* [Exercise description]
Scan the listing for the word "Wasserstein" and report every line that contains it.

[Start of Attachment]

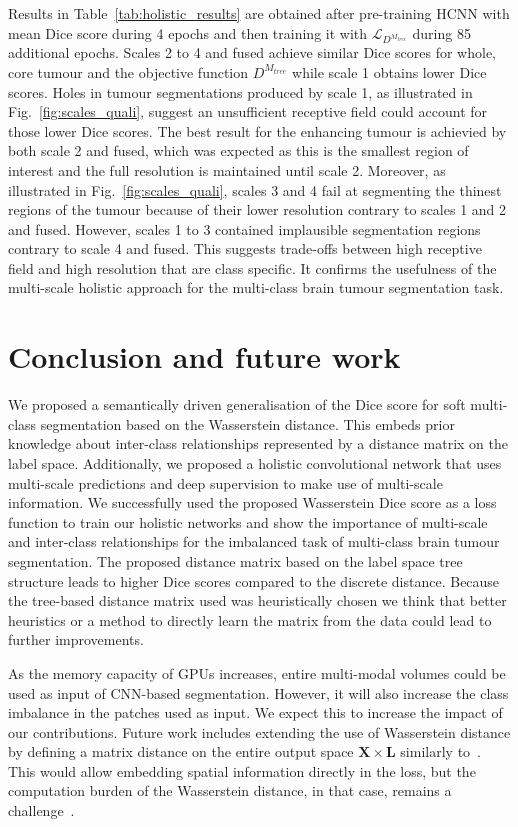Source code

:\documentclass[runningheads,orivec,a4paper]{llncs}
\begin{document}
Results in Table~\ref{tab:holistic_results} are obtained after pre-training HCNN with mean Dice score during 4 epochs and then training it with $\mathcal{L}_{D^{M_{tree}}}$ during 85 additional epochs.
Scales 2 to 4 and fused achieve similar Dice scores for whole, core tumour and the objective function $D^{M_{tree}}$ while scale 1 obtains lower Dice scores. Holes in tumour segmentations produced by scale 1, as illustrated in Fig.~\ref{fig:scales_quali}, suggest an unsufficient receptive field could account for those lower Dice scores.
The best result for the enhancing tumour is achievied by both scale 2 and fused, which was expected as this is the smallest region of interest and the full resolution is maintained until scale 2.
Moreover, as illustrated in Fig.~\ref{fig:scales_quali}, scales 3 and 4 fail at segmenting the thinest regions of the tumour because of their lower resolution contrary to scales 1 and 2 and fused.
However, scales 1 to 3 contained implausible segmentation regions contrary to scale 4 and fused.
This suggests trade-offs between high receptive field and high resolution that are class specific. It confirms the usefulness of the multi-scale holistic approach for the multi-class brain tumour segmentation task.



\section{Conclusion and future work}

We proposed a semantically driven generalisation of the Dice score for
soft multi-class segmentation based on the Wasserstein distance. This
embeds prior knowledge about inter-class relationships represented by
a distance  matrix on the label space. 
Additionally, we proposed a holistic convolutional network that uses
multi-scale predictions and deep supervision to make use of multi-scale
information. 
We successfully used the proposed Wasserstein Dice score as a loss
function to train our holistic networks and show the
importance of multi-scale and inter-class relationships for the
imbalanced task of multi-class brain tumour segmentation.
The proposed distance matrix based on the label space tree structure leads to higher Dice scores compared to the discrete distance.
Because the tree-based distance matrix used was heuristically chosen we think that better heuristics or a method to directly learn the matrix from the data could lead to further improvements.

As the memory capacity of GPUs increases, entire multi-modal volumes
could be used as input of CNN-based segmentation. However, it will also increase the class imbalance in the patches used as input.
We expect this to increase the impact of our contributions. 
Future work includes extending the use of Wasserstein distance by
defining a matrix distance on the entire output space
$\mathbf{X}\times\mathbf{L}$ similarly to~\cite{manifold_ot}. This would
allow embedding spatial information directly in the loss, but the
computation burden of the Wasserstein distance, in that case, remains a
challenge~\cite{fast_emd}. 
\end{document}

[End of Attachment]
[Start of Attachment]

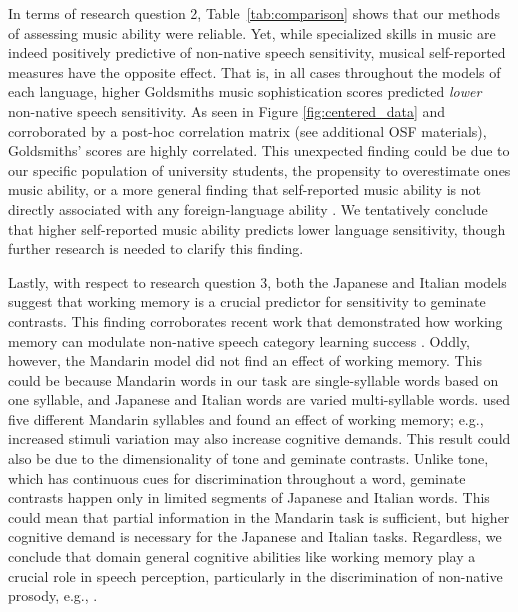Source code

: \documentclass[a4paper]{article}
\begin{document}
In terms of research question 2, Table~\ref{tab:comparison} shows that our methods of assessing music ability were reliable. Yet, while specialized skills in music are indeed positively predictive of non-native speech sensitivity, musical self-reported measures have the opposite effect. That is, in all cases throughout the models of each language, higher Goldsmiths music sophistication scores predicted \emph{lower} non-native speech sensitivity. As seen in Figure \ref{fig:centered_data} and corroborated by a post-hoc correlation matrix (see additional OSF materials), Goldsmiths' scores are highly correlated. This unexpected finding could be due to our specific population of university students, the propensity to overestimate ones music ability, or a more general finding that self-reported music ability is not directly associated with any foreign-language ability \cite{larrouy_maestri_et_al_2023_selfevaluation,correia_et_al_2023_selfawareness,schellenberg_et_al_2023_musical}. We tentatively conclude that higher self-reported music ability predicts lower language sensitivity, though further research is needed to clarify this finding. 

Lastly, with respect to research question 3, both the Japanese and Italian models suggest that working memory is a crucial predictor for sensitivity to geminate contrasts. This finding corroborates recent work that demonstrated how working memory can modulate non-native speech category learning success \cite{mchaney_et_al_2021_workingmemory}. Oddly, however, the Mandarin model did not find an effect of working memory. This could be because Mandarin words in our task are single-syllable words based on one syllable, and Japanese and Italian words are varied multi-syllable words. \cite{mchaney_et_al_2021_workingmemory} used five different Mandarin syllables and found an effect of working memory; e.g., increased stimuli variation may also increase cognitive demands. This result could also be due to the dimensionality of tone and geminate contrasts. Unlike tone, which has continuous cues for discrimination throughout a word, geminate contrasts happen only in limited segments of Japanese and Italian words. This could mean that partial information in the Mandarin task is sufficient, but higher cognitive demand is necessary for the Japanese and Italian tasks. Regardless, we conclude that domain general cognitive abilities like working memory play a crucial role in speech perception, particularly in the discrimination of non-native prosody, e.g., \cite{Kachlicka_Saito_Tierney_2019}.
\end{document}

[End of Attachment]

* [Your solution]
soft multi-class segmentation based on the Wasserstein distance. This
We successfully used the proposed Wasserstein Dice score as a loss
Future work includes extending the use of Wasserstein distance by
computation burden of the Wasserstein distance, in that case, remains a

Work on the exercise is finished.